**Exercise details**
Only the number is wanted: how many lines of the data contain "automatically"?

**The data**
****************************************
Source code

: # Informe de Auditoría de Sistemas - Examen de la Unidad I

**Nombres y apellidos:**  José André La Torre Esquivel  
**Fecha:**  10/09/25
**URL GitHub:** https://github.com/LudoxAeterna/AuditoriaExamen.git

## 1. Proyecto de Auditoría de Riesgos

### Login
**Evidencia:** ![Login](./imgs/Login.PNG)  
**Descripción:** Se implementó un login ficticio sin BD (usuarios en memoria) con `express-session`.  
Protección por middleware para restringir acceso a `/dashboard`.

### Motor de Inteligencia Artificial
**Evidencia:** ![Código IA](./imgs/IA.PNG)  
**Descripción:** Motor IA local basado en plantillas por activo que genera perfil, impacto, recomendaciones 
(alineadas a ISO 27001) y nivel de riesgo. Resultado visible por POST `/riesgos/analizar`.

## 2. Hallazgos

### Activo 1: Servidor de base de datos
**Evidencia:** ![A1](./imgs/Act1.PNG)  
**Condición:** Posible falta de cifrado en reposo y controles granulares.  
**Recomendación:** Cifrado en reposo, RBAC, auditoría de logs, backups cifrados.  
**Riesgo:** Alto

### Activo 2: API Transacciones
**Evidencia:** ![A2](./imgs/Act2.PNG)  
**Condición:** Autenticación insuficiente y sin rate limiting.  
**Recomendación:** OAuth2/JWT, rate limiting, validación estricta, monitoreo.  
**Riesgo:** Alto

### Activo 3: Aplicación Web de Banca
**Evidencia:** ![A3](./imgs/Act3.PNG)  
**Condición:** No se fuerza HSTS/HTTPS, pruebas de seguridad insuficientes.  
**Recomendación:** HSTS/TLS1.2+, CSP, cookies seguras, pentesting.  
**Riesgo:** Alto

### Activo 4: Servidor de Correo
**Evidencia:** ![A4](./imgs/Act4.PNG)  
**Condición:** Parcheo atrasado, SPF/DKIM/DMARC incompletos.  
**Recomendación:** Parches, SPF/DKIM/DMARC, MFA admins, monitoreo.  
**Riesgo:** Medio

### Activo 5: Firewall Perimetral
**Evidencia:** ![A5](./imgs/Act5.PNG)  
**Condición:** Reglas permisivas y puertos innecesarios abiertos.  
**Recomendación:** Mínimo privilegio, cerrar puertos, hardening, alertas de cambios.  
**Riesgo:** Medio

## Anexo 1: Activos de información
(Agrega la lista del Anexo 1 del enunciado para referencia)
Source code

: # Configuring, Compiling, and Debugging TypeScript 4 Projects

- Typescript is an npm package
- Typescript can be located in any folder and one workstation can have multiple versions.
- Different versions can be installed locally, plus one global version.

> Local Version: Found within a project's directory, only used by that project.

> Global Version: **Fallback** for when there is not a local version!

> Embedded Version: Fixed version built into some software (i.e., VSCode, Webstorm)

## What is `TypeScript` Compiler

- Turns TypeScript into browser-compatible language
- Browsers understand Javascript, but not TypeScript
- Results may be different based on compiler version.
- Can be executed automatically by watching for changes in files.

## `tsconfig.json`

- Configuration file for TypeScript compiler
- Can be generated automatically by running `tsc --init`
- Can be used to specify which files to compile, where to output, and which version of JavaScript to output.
****************************************
**Answer below**
2